A Massive Proponent of UPC, CIPA, Enters IP Kat, as Readers Call Out Stacked UPC ‘Panels’

Posted in Deception, Europe, Patents at 12:28 pm by Dr. Roy Schestowitz

The blog of Jeremy Phillips seems to have become more like a think tank after his retirement

Stephen Jones of CIPASummary: On matters of patents, IP Kat continues moving to the right (patent maximalism, acceptance of Battistelli’s regime, UPC bubble and so on) and commentary to the contrary is not being accepted

THE previous post spoke of the latest censorship by the 'Kats', who rarely if ever write something truthful or objective about the UPC. It often seems like the blog became an EPO megaphone after the EPO had threatened/sanctioned it. It’s very important that people out there can discern/recognise UPC boosters (sometimes paid for it) as they tend to dominate the discussion. They use their money or their ‘weight’ to set up bogus forums (at times funded by EPO money) and infiltrate the media. James Nurton from Managing IP, for example, having spoken to Battistelli several times and also helped organise pro-UPC events, continues to prop up the illusion/delusion of UPC inevitability. “Patent practitioners will soon be using the UPC case management system,” he wrote.


“Judging by the comments, Jeremy Phillips is aware of this and appears to have no problem with this.”We are sad to see that statements such as these — the wishful thinking of Team UPC — continue to percolate onto sites which proclaim to be “news” sites. Even so-called ‘blogs’ have turned into little beyond marketing. Kluwer Patent Blog has begun publishing some criticisms of the EPO (usually from Thorsten Bausch, who is a brave man), whereas IP Kat gets more extreme over time. Adding to the toxicity from Bristow, IP Kat now takes even people from CIPA (another massive booster of the UPC). It won’t end well. Stephen Jones has just been introduced as “current VP of the Chartered Institute of Patent Attorneys (CIPA).” These are the people who lobby our politicians hardest for the UPC, often misleading them, pressuring them, and lying to journalists. We could think of expletives to add to this paragraph, but to keep it polite, CIPA is perhaps the worst messenger on this topic — even worse than Bristows!

So we know what to expect. Judging by the comments, Jeremy Phillips is aware of this and appears to have no problem with this. It’s worth noting that Darren Smyth is leaving the blog after exploiting that blog for his own UPC agenda (marketing).

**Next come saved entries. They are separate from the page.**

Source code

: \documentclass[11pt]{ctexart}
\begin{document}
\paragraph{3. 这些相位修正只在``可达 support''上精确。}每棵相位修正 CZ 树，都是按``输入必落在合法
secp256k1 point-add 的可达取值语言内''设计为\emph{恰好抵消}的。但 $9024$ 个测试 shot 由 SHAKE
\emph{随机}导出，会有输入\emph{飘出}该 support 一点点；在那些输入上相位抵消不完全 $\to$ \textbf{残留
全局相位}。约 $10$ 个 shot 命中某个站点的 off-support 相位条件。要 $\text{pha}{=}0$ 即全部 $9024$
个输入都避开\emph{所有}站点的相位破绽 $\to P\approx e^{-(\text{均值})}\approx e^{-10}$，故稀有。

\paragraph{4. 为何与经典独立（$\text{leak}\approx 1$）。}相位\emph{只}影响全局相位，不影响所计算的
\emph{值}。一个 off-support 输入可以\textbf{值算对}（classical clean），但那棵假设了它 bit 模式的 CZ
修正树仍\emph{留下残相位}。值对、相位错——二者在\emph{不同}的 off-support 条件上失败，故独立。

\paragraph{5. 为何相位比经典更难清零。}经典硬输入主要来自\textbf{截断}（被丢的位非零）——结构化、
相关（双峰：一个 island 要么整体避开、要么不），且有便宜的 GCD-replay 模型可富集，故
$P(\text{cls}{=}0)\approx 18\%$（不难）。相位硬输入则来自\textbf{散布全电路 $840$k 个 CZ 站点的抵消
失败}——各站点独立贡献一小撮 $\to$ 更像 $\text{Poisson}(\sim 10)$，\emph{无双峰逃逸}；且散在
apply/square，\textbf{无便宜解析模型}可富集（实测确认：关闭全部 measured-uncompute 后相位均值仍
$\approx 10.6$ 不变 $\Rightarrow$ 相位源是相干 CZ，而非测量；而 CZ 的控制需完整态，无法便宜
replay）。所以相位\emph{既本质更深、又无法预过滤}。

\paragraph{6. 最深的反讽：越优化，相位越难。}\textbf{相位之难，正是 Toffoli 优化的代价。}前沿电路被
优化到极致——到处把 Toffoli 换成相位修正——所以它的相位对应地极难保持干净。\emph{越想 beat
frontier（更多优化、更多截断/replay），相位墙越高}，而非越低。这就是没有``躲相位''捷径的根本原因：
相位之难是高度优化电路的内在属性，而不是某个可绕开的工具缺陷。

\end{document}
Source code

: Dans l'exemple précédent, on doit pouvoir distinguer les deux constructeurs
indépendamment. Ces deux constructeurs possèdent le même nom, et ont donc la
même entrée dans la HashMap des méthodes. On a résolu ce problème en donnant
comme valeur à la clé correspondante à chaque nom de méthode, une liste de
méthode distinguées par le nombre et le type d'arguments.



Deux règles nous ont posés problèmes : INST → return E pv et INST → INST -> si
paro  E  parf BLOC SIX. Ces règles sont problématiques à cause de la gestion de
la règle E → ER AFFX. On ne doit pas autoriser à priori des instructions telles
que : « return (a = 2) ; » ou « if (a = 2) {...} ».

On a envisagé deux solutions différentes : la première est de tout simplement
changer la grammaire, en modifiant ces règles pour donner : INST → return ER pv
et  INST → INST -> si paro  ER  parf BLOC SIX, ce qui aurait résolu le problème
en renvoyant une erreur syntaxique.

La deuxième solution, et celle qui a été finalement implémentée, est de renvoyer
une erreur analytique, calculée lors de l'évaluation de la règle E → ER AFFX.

Thankfully, people in the comments are not exactly tolerating the bias. The other day someone wrote that it’s “amazing to see how wishful thinking is acting” in UPC propaganda (this thread was covered here before). Here is the comment in full:

It is amazing to see how wishful thinking is acting. I fully agree with proof of the pudding.

You may read Opinion 1/09 anyway you like, but it does not say that non-EU members can be part of the UPCA. The possibility to refer questions to the CJEU is and stays reserved to member states of the EU. Do you think the CJEU will simply accept referrals to it by any court in a non-member state of the EU?

If this would be possible, we would have heard about it, and EPLA would have been adapted to provide for this possibility.

What other safeguards would be needed, beside at least the ability to refer questions to the CJEU? What about enforcement? Lugano yes, but.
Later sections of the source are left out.